*** Dataset ***

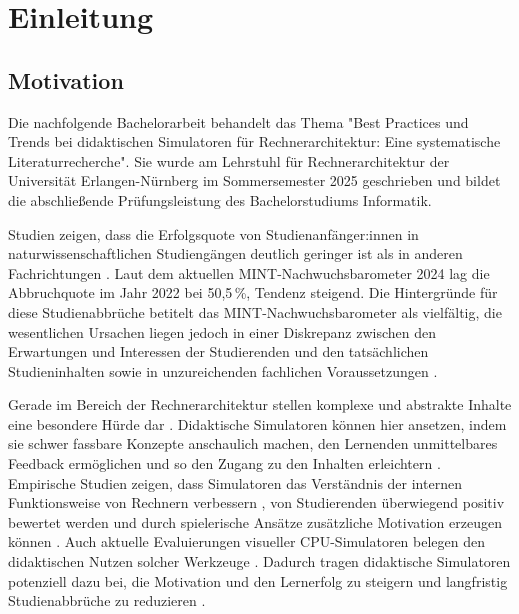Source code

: \chapter{Einleitung}

\section{Motivation}

Die nachfolgende Bachelorarbeit behandelt das Thema "Best Practices und Trends bei didaktischen Simulatoren für Rechnerarchitektur: Eine systematische Literaturrecherche". Sie wurde am Lehrstuhl für Rechnerarchitektur der Universität Erlangen-Nürnberg im Sommersemester 2025 geschrieben und bildet die abschließende Prüfungsleistung des Bachelorstudiums Informatik.

Studien zeigen, dass die Erfolgsquote von Studienanfänger:innen in naturwissenschaftlichen Studiengängen deutlich geringer ist als in anderen Fachrichtungen \parencite[S.~370]{burdinski_lehrvideos_2024}. Laut dem aktuellen MINT-Nachwuchsbarometer 2024 lag die Abbruchquote im Jahr 2022 bei 50,5\,\%, Tendenz steigend. Die Hintergründe für diese Studienabbrüche betitelt das MINT-Nachwuchsbarometer als vielfältig, die wesentlichen Ursachen liegen jedoch in einer Diskrepanz zwischen den Erwartungen und Interessen der Studierenden und den tatsächlichen Studieninhalten sowie in unzureichenden fachlichen Voraussetzungen \parencite[S.~21]{joachim_herz_stiftung_mint_2024}.

Gerade im Bereich der Rechnerarchitektur stellen komplexe und abstrakte Inhalte eine besondere Hürde dar \parencite[S.~1]{grober_championship_2022}. Didaktische Simulatoren können hier ansetzen, indem sie schwer fassbare Konzepte anschaulich machen, den Lernenden unmittelbares Feedback ermöglichen und so den Zugang zu den Inhalten erleichtern \parencite[S.~11]{zeichner_using_2008}. Empirische Studien zeigen, dass Simulatoren das Verständnis der internen Funktionsweise von Rechnern verbessern \parencite[S.~215]{prasad_using_2015}, von Studierenden überwiegend positiv bewertet werden \parencite[S.~8]{besim_understanding_2012} und durch spielerische Ansätze zusätzliche Motivation erzeugen können \parencite[S.~453]{schlag_gamifizierung_2021}. Auch aktuelle Evaluierungen visueller CPU-Simulatoren belegen den didaktischen Nutzen solcher Werkzeuge \parencites[S.~11]{maxnuck_soares_use_2016}[S.~75]{cortinovis_further_2024}. Dadurch tragen didaktische Simulatoren potenziell dazu bei, die Motivation und den Lernerfolg zu steigern und langfristig Studienabbrüche zu reduzieren \parencite[S.~272]{kornelsen_expedition_2005}.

*** End of Dataset ***

What is expected |
Reproduce the records exactly, starting with their first line and ending with the line that contains "Studien zeigen, dass die", though pictures should be dropped.

Final answer |
Source code

: \chapter{Einleitung}

\section{Motivation}

Die nachfolgende Bachelorarbeit behandelt das Thema "Best Practices und Trends bei didaktischen Simulatoren für Rechnerarchitektur: Eine systematische Literaturrecherche". Sie wurde am Lehrstuhl für Rechnerarchitektur der Universität Erlangen-Nürnberg im Sommersemester 2025 geschrieben und bildet die abschließende Prüfungsleistung des Bachelorstudiums Informatik.

Studien zeigen, dass die Erfolgsquote von Studienanfänger:innen in naturwissenschaftlichen Studiengängen deutlich geringer ist als in anderen Fachrichtungen \parencite[S.~370]{burdinski_lehrvideos_2024}. Laut dem aktuellen MINT-Nachwuchsbarometer 2024 lag die Abbruchquote im Jahr 2022 bei 50,5\,\%, Tendenz steigend. Die Hintergründe für diese Studienabbrüche betitelt das MINT-Nachwuchsbarometer als vielfältig, die wesentlichen Ursachen liegen jedoch in einer Diskrepanz zwischen den Erwartungen und Interessen der Studierenden und den tatsächlichen Studieninhalten sowie in unzureichenden fachlichen Voraussetzungen \parencite[S.~21]{joachim_herz_stiftung_mint_2024}.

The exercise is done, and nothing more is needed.